From 485c6ece8779e7a7eab50759b1e4212a98fe5baa Mon Sep 17 00:00:00 2001
From: Emanuel Schuetze <emanuel@intevation.de>
Date: Fri, 16 Sep 2016 23:35:37 +0200
Subject: [PATCH] Motion comment permission fixes on server and client.

- Show motion comment fields in form also for users without can_manage but with
  can_see_and_manage_comments permission.
- Ignore comments data if user is not allowed to send comments (in create view).
---
 openslides/motions/static/js/motions/base.js |  5 +++--
 openslides/motions/static/js/motions/site.js |  9 +++++----
 openslides/motions/views.py                  | 11 +++++++----
 3 files changed, 15 insertions(+), 10 deletions(-)

diff --git a/openslides/motions/static/js/motions/base.js b/openslides/motions/static/js/motions/base.js
index 5d7f120d8..01116c5d9 100644
--- a/openslides/motions/static/js/motions/base.js
+++ b/openslides/motions/static/js/motions/base.js
@@ -315,7 +315,8 @@ angular.module('OpenSlidesApp.motions', [
 // Service for generic comment fields
 .factory('MotionComment', [
     'Config',
-    function (Config) {
+    'operator',
+    function (Config, operator) {
         return {
             getFields: function () {
                 // Take input from config field and parse it.

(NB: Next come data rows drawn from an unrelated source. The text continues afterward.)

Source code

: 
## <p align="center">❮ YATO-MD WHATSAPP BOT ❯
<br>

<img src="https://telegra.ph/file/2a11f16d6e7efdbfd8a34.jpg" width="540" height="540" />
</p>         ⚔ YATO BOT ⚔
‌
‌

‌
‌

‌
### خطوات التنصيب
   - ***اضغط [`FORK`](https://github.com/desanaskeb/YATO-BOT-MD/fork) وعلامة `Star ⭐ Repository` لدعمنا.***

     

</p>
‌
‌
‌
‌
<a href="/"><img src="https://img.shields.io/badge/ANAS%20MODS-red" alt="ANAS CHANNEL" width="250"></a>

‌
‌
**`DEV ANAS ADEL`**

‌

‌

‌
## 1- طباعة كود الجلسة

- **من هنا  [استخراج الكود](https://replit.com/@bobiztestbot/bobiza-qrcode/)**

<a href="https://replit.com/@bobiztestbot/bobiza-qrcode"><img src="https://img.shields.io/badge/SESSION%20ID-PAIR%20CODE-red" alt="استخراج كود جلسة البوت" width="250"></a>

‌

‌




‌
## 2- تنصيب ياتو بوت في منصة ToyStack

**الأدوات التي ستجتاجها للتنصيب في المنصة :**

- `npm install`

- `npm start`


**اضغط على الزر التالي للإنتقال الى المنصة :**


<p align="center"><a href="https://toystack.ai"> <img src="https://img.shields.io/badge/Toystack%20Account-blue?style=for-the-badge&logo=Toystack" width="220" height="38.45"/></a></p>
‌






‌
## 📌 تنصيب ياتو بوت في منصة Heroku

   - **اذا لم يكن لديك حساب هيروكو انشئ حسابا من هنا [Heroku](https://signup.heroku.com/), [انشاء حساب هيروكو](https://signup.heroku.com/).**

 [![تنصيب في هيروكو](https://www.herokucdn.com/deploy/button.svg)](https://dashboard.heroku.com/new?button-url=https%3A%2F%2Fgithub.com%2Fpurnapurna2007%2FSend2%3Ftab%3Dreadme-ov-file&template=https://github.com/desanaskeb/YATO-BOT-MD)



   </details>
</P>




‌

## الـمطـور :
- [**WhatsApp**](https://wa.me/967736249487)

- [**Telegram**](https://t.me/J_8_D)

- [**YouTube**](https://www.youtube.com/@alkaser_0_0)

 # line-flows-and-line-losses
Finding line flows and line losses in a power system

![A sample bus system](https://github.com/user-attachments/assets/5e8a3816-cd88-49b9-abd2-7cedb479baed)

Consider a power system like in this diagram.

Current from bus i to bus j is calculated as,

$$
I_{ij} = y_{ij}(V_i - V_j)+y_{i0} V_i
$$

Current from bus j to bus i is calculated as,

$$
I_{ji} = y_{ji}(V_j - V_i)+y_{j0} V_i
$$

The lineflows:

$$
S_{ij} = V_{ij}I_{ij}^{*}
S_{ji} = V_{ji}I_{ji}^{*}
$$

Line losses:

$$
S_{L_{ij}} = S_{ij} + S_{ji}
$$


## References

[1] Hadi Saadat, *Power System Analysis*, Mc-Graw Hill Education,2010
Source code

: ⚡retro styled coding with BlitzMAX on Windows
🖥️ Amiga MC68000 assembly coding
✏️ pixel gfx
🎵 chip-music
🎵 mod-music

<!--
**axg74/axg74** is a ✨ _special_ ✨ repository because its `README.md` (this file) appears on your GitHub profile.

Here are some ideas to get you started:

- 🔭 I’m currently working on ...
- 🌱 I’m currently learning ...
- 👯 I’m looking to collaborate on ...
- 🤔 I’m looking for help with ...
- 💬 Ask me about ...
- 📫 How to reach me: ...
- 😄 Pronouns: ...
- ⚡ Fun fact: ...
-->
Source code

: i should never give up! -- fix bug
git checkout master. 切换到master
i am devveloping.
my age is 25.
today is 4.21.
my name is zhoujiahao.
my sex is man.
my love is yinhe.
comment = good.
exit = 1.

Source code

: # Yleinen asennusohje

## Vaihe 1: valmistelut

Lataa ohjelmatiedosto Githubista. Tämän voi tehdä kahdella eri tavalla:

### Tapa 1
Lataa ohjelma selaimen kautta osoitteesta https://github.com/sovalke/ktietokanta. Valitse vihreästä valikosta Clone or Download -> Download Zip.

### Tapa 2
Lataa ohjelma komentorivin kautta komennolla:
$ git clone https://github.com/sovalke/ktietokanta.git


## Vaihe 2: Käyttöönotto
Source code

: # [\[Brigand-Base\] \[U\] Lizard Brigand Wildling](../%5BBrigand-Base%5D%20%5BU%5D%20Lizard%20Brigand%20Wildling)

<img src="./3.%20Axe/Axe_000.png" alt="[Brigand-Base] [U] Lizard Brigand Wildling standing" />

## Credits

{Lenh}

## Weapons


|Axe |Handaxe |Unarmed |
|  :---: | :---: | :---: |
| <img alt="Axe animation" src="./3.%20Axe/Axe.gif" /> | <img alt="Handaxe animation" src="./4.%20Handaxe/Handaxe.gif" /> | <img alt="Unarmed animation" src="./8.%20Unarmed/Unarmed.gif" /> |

It can be some
@@ -396,7 +397,7 @@ angular.module('OpenSlidesApp.motions', [
                             templateOptions: {
                                 label: field.name,
                             },
-                            hideExpression: '!model.more'
+                            hide: !operator.hasPerms("motions.can_see_and_manage_comments")
                         };
                     }
                 );
diff --git a/openslides/motions/static/js/motions/site.js b/openslides/motions/static/js/motions/site.js
index 027b0bf63..e3768cbba 100644
--- a/openslides/motions/static/js/motions/site.js
+++ b/openslides/motions/static/js/motions/site.js
@@ -648,7 +648,9 @@ angular.module('OpenSlidesApp.motions.site', ['OpenSlidesApp.motions', 'OpenSlid
                         placeholder: gettextCatalog.getString('Select a parent item ...')
                     },
                     hide: !operator.hasPerms('agenda.can_manage')
-                },
+                }]
+                .concat(MotionComment.getFormFields())
+                .concat([
                 {
                     key: 'more',
                     type: 'checkbox',
@@ -708,9 +710,8 @@ angular.module('OpenSlidesApp.motions.site', ['OpenSlidesApp.motions', 'OpenSlid
                         placeholder: gettextCatalog.getString('Select or search a supporter ...')
                     },
                     hideExpression: '!model.more'
-                }]
-                .concat(MotionComment.getFormFields())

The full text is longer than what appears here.